A cairn, in its simplest form, is a deliberate accumulation of stones raised by human hands, most often over a burial or as a territorial or ceremonial marker. They range from modest field-clearance heaps to elaborate megalithic constructions covering chambered tombs, and distinguishing between them often requires excavation or careful survey work. The one at An Doirín is recorded as a monument, which places it in at least provisional company with the genuinely ancient, but beyond that the record is, for now, largely silent.
The place name An Doirín is Irish for something close to "the little oak grove" or "the small thicket", a diminutive suggesting a modest but distinct feature in the local landscape.
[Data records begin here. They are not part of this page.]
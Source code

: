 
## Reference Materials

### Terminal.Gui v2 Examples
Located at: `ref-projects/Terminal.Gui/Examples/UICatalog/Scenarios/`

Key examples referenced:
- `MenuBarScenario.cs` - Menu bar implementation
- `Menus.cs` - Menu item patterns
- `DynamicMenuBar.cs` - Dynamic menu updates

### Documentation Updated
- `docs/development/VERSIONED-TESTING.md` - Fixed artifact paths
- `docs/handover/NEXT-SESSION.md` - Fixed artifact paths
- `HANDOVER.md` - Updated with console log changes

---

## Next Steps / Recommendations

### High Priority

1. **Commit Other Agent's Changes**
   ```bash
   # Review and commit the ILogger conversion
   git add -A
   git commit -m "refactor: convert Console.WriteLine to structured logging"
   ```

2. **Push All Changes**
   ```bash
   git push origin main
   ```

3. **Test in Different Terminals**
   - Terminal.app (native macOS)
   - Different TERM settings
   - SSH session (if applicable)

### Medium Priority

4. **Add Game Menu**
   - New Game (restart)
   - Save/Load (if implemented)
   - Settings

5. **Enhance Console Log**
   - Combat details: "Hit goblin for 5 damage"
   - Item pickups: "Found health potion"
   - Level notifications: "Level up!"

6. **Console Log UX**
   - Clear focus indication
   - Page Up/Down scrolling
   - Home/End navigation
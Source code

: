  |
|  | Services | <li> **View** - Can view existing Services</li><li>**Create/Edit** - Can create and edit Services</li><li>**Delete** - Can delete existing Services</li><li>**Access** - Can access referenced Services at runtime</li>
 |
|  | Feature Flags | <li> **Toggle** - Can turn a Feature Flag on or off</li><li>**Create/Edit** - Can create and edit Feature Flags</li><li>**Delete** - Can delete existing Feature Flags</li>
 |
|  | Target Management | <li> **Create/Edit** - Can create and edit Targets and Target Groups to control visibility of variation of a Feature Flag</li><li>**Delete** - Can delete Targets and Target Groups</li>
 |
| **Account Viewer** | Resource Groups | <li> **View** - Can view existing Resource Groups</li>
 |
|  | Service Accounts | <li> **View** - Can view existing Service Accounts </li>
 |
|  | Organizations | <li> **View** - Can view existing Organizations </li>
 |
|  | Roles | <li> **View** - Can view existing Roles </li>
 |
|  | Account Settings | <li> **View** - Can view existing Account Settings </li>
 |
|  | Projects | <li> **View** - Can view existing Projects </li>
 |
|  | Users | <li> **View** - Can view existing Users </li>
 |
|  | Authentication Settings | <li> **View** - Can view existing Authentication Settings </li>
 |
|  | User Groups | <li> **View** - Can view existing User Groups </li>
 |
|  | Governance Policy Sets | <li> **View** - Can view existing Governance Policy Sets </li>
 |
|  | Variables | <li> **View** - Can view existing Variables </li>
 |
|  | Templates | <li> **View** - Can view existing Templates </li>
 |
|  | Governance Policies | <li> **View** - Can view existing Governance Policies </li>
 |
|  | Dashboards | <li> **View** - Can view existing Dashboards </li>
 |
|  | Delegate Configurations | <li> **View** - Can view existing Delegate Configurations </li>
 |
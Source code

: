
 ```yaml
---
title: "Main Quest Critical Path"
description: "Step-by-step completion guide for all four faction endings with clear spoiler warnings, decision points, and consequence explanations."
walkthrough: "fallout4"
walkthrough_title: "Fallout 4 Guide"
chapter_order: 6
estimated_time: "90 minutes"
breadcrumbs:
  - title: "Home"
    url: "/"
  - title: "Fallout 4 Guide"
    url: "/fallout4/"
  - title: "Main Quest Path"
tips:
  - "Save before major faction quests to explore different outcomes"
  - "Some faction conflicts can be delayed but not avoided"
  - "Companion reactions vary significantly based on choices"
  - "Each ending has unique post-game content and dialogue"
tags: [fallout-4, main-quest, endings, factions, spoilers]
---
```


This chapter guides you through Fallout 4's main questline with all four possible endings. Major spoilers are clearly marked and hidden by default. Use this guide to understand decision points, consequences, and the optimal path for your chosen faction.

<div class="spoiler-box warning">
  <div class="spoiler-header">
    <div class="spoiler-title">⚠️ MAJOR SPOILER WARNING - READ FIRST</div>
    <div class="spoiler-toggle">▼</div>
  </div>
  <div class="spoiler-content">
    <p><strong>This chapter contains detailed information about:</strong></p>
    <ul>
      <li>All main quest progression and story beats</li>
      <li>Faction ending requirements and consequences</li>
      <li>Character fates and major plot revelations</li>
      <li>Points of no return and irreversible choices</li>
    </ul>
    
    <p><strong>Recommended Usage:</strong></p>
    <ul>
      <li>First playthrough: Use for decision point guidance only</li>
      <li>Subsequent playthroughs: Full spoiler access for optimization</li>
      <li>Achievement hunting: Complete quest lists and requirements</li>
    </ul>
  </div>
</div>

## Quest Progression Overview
Mayo is thickly scattered with prehistoric monuments, many of them concentrated along its Atlantic coastline and across the broad boglands that have preserved so much. Cairns in this region have sometimes yielded Bronze Age or Neolithic material when investigated, though many remain unexcavated and undated. Without further detail on this particular site, it sits in that category of monuments that are known to exist, are considered worth protecting, and are otherwise waiting for the closer attention they have not yet received.